» Document images with source code:
========================================================================
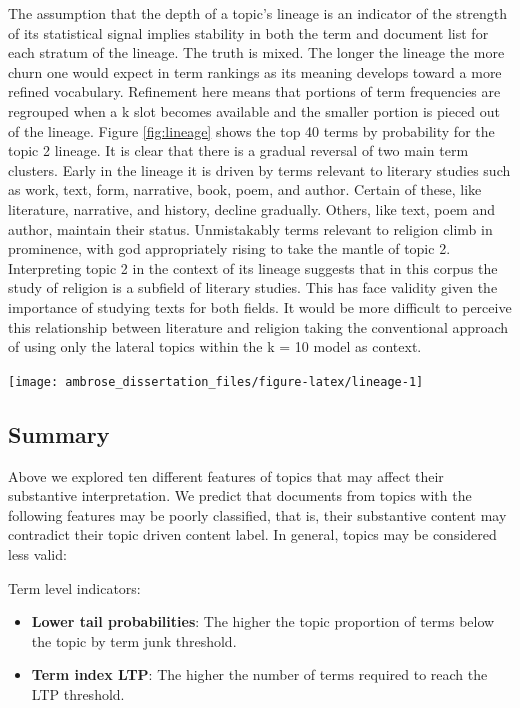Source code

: \documentclass[]{book}
\providecommand{\tightlist}{%
  \setlength{\itemsep}{0pt}\setlength{\parskip}{0pt}}
\theoremstyle{definition}
\theoremstyle{definition}
\theoremstyle{definition}
\theoremstyle{remark}
\begin{document}
The assumption that the depth of a topic's lineage is an indicator of
the strength of its statistical signal implies stability in both the
term and document list for each stratum of the lineage. The truth is
mixed. The longer the lineage the more churn one would expect in term
rankings as its meaning develops toward a more refined vocabulary.
Refinement here means that portions of term frequencies are regrouped
when a k slot becomes available and the smaller portion is pieced out of
the lineage. Figure \ref{fig:lineage} shows the top 40 terms by
probability for the topic 2 lineage. It is clear that there is a gradual
reversal of two main term clusters. Early in the lineage it is driven by
terms relevant to literary studies such as work, text, form, narrative,
book, poem, and author. Certain of these, like literature, narrative,
and history, decline gradually. Others, like text, poem and author,
maintain their status. Unmistakably terms relevant to religion climb in
prominence, with god appropriately rising to take the mantle of topic 2.
Interpreting topic 2 in the context of its lineage suggests that in this
corpus the study of religion is a subfield of literary studies. This has
face validity given the importance of studying texts for both fields. It
would be more difficult to perceive this relationship between literature
and religion taking the conventional approach of using only the lateral
topics within the k = 10 model as context.

\begin{center}\texttt{[image: ambrose\_dissertation\_files/figure-latex/lineage-1]} \end{center}

\hypertarget{summary}{%
\subsection{Summary}\label{summary}}

Above we explored ten different features of topics that may affect their
substantive interpretation. We predict that documents from topics with
the following features may be poorly classified, that is, their
substantive content may contradict their topic driven content label. In
general, topics may be considered less valid:

Term level indicators:

\begin{itemize}
\tightlist
\item
  \textbf{Lower tail probabilities}: The higher the topic proportion of
  terms below the topic by term junk threshold.
\item
  \textbf{Term index LTP}: The higher the number of terms required to
  reach the LTP threshold.
\end{itemize}
\end{document}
========================================================================
» ASSIGNMENT:
Each record above should come back exactly the same, only without its pictures.

» RESULT BELOW:
Source code

: \documentclass[]{book}
\providecommand{\tightlist}{%
  \setlength{\itemsep}{0pt}\setlength{\parskip}{0pt}}
\theoremstyle{definition}
\theoremstyle{definition}
\theoremstyle{definition}
\theoremstyle{remark}
\begin{document}
The assumption that the depth of a topic's lineage is an indicator of
the strength of its statistical signal implies stability in both the
term and document list for each stratum of the lineage. The truth is
mixed. The longer the lineage the more churn one would expect in term
rankings as its meaning develops toward a more refined vocabulary.
Refinement here means that portions of term frequencies are regrouped
when a k slot becomes available and the smaller portion is pieced out of
the lineage. Figure \ref{fig:lineage} shows the top 40 terms by
probability for the topic 2 lineage. It is clear that there is a gradual
reversal of two main term clusters. Early in the lineage it is driven by
terms relevant to literary studies such as work, text, form, narrative,
book, poem, and author. Certain of these, like literature, narrative,
and history, decline gradually. Others, like text, poem and author,
maintain their status. Unmistakably terms relevant to religion climb in
prominence, with god appropriately rising to take the mantle of topic 2.
Interpreting topic 2 in the context of its lineage suggests that in this
corpus the study of religion is a subfield of literary studies. This has
face validity given the importance of studying texts for both fields. It
would be more difficult to perceive this relationship between literature
and religion taking the conventional approach of using only the lateral
topics within the k = 10 model as context.

\begin{center}\texttt{[image: ambrose\_dissertation\_files/figure-latex/lineage-1]} \end{center}

\hypertarget{summary}{%
\subsection{Summary}\label{summary}}

Above we explored ten different features of topics that may affect their
substantive interpretation. We predict that documents from topics with
the following features may be poorly classified, that is, their
substantive content may contradict their topic driven content label. In
general, topics may be considered less valid:

Term level indicators:

\begin{itemize}
\tightlist
\item
  \textbf{Lower tail probabilities}: The higher the topic proportion of
  terms below the topic by term junk threshold.
\item
  \textbf{Term index LTP}: The higher the number of terms required to
  reach the LTP threshold.
\end{itemize}
\end{document}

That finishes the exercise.